There was no fiery rhetoric. No “gotcha” moment. And that, in many ways, was the point.
For years, Trump has framed his legal troubles as a “witch hunt,” arguing that prosecutors were driven by politics rather than facts. In this imagined showdown, Smith addressed that claim head-on, emphasizing process over personality. Charging decisions, he explained, followed standard Justice Department practices: evidence was gathered, legal thresholds were weighed, and grand juries — not prosecutors — made key determinations.
Republican members pressed hard for signs of bias. Smith’s answers, measured and tightly focused, offered little traction. He repeatedly returned to the same theme: the law applies regardless of office, popularity, or political consequence. If anything, the restraint in his testimony underscored why the cases moved forward in the first place.

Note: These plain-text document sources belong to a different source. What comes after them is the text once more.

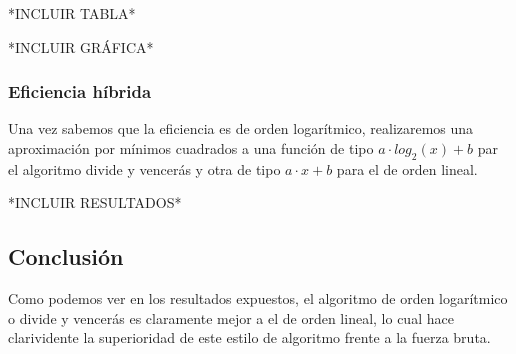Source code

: \documentclass[a4paper, 11pt]{article}
\begin{document}
*INCLUIR TABLA*

*INCLUIR GRÁFICA*

\subsubsection{Eficiencia híbrida}
Una vez sabemos que la eficiencia es de orden logarítmico, realizaremos una aproximación por mínimos cuadrados a una función de tipo $a\cdot log_2(x) + b$ par el algoritmo divide y vencerás y otra de tipo $a\cdot x + b$ para el de orden lineal.

*INCLUIR RESULTADOS*

\subsection{Conclusión}
Como podemos ver en los resultados expuestos, el algoritmo de orden logarítmico o divide y vencerás es claramente mejor a el de orden lineal, lo cual hace clarividente la superioridad de este estilo de algoritmo frente a la fuerza bruta.
\end{document}
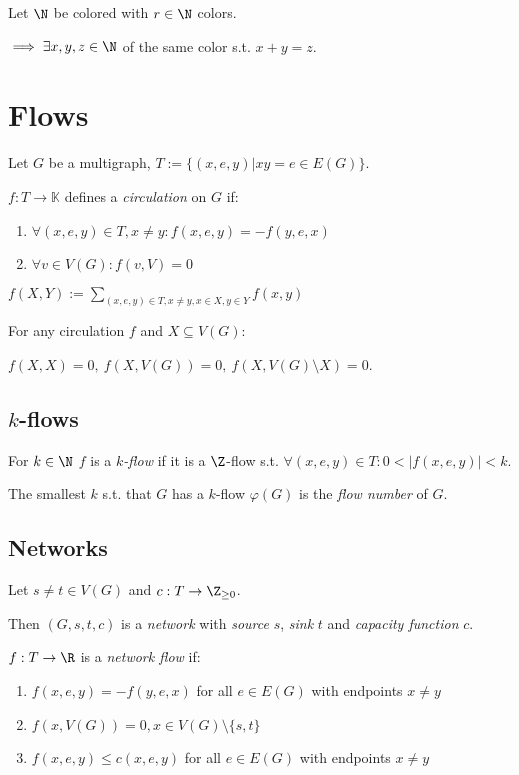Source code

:Let $\N$ be colored with $r \in \N$ colors.

$\implies \exists x, y, z \in \N$ of the same color s.t. $x+y=z$.

\section*{Flows}

Let $G$ be a multigraph, $T := \{(x,e,y) | xy = e \in E(G)\}$.

$f : T \to \mathbb{K}$ defines a \emph{circulation} on $G$ if:

\begin{enumerate}
	\item $\forall (x,e,y) \in T, x \neq y : f(x,e,y) = -f(y,e,x)$
	\item $\forall v \in V(G) : f(v,V) = 0$
\end{enumerate}

$f(X,Y) := \displaystyle\sum_{(x,e,y) \in T, x \neq y, x \in X, y \in Y} f(x,y)$

For any circulation $f$ and $X \subseteq V(G)$:

$f(X,X)=0, \ f(X,V(G))=0, \ f(X,V(G) \setminus X)=0$.

\subsection*{$k$-flows}

For $k \in \N$ $f$ is a \emph{$k$-flow} if it is a $\Z$-flow s.t. $\forall (x,e,y) \in T : 0 < |f(x,e,y)| < k$.

\spacing

The smallest $k$ s.t. that $G$ has a $k$-flow $\varphi(G)$ is the \emph{flow number} of $G$.

\subsection*{Networks}

Let $s \neq t \in V(G)$ and $c : T \to \Z_{\geq0}$.

Then $(G,s,t,c)$ is a \emph{network} with \emph{source} $s$, \emph{sink} $t$ and \emph{capacity function} $c$.

\spacing

$f : T \to \R$ is a \emph{network flow} if:

\begin{enumerate}
	\item $f(x,e,y) = -f(y,e,x)$ for all $e \in E(G)$ with endpoints $x \neq y$
	\item $f(x,V(G))=0, x \in V(G) \setminus \{s,t\}$
	\item $f(x,e,y) \leq c(x,e,y)$ for all $e \in E(G)$ with endpoints $x \neq y$
\end{enumerate}

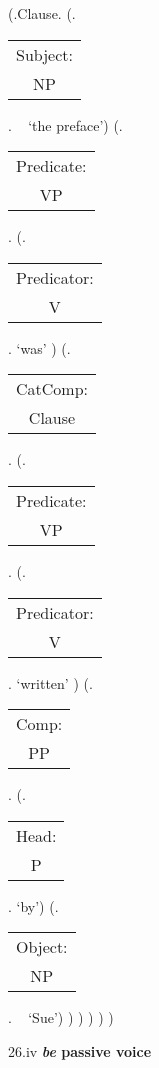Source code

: \documentclass[12pt,letterpaper]{article}
\begin{document}
\begin{figure}
	\begin{center}
		\begin{parsetree}
			(.Clause.
			(.\begin{tabular}{c}Subject:\\NP\end{tabular}. ~ `the preface')
			(.\begin{tabular}{c}Predicate:\\VP\end{tabular}.
			(.\begin{tabular}{c}Predicator:\\V\end{tabular}. `was' )
			(.\begin{tabular}{c}CatComp:\\Clause\end{tabular}. 
			(.\begin{tabular}{c}Predicate:\\VP\end{tabular}.
			(.\begin{tabular}{c}Predicator:\\V\end{tabular}. `written' )
			(.\begin{tabular}{c}Comp:\\PP\end{tabular}. 
			(.\begin{tabular}{c}Head:\\P\end{tabular}. `by')
			(.\begin{tabular}{c}Object:\\NP\end{tabular}. ~ `Sue')
			)
			)
			)
			)
			)
			
		\end{parsetree}
		\hfill \break \hfill \break
		26.iv \textbf{\textit{be}  passive voice}
	\end{center}
\end{figure}
\end{document}
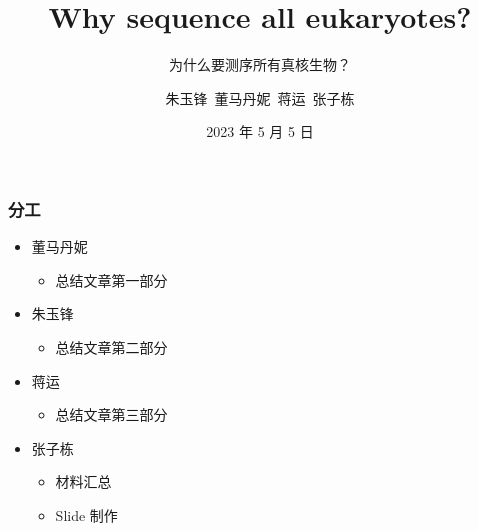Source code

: \documentclass{beamer}
\author[朱玉锋~董马丹妮~蒋运~张子栋]{朱玉锋~董马丹妮~蒋运~张子栋}
\title[Why sequence all eukaryotes?]{Why sequence all eukaryotes?}
\subtitle{为什么要测序所有真核生物？}
\institute[Group 7]{华中农业大学
	
	信息学院}
\date[2023 年 5 月 5 日]{2023 年 5 月 5 日}
\begin{document}
	\kaishu
	
	\frame{\titlepage}


	\begin{frame}
		\frametitle{分工}
	
		\begin{itemize}
			\item 董马丹妮
			\begin{itemize}
				\item 总结文章第一部分
			\end{itemize}
			
			\item 朱玉锋
			\begin{itemize}
				\item 总结文章第二部分
			\end{itemize}
			
			\item 蒋运
			\begin{itemize}
				\item 总结文章第三部分
			\end{itemize}
			
			\item 张子栋
			\begin{itemize}
				\item 材料汇总
				\item Slide 制作
			\end{itemize}
		\end{itemize}
		
	\end{frame}


\begin{frame}
	\tableofcontents
\end{frame}

	
\end{document}
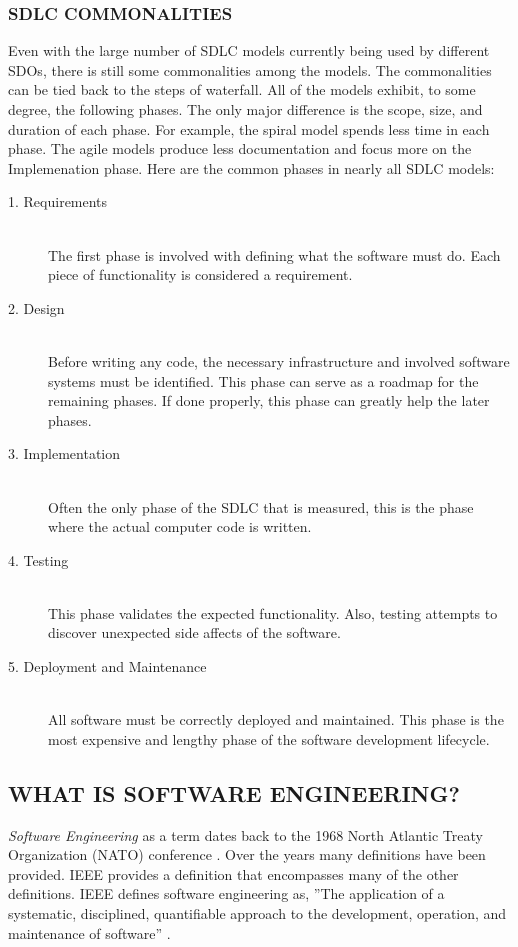 \documentclass[SDSUThesis.tex]{subfiles}
\begin{document}
    \subsubsection{SDLC COMMONALITIES}
        Even with the large number of SDLC models currently being used by different SDOs,
        there is still some commonalities among the models.  The 
        commonalities can be tied back to the steps of waterfall.  All of the models
        exhibit, to some degree, the following phases. The only major difference is 
        the scope, size, and duration of each phase.  For example, the spiral
        model spends less time in each phase.  The agile models produce less
        documentation and focus more on the Implemenation phase. Here are
        the common phases in nearly all SDLC models:
        \begin{description}
            \item[1. Requirements] \hfill \\ The first phase is involved 
                with defining what the software must do.  Each piece of 
                functionality is considered a requirement.  
            \item[2. Design] \hfill \\ Before writing any code, the 
                necessary infrastructure and involved software systems
                must be identified. This phase can serve as a roadmap for the 
                remaining phases. If done properly, this phase can greatly 
                help the later phases.
            \item[3. Implementation] \hfill \\ Often the only phase of the SDLC 
                that is measured, this is the phase where the actual computer
                code is written.
            \item[4. Testing] \hfill \\ This phase validates the expected 
                functionality.  Also, testing attempts to discover unexpected
                side affects of the software.
            \item[5. Deployment and Maintenance] \hfill \\ All software must 
                be correctly deployed and maintained.  This phase is the 
                most expensive and lengthy phase of the software
                development lifecycle.
        \end{description}
        
\subsection{WHAT IS SOFTWARE ENGINEERING?}
    \textit{Software Engineering} as a term dates back to the 
    1968 North Atlantic Treaty Organization (NATO) conference \cite{Tsui2013, Naur1969}. Over the 
    years many definitions have been provided.  IEEE provides a definition that encompasses many of the
    other definitions.  IEEE defines software engineering as, 
    ''The application of a systematic, disciplined, quantifiable approach to the development, operation, and maintenance of software''
    \cite{Ieee1990}.
    
\end{document}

Behind the scenes, the hearing served as a reminder of an uncomfortable reality for Trump’s allies. Political narratives can rally supporters, but they do not undo sworn testimony, documents, or timelines already entered into the record. The facts, as Smith laid them out, did not change simply because the political environment had.
As for what comes next, Trump is likely to double down on familiar ground — attacking institutions, questioning legitimacy, and turning legal peril into campaign fuel. That strategy has worked before in the court of public opinion. Whether it works in actual courts, however, remains an entirely different matter.
In this scenario, the takeaway is not spectacle, but contrast: between outrage and procedure, between slogans and statutes — and between political theater and the slow, unyielding mechanics of the law.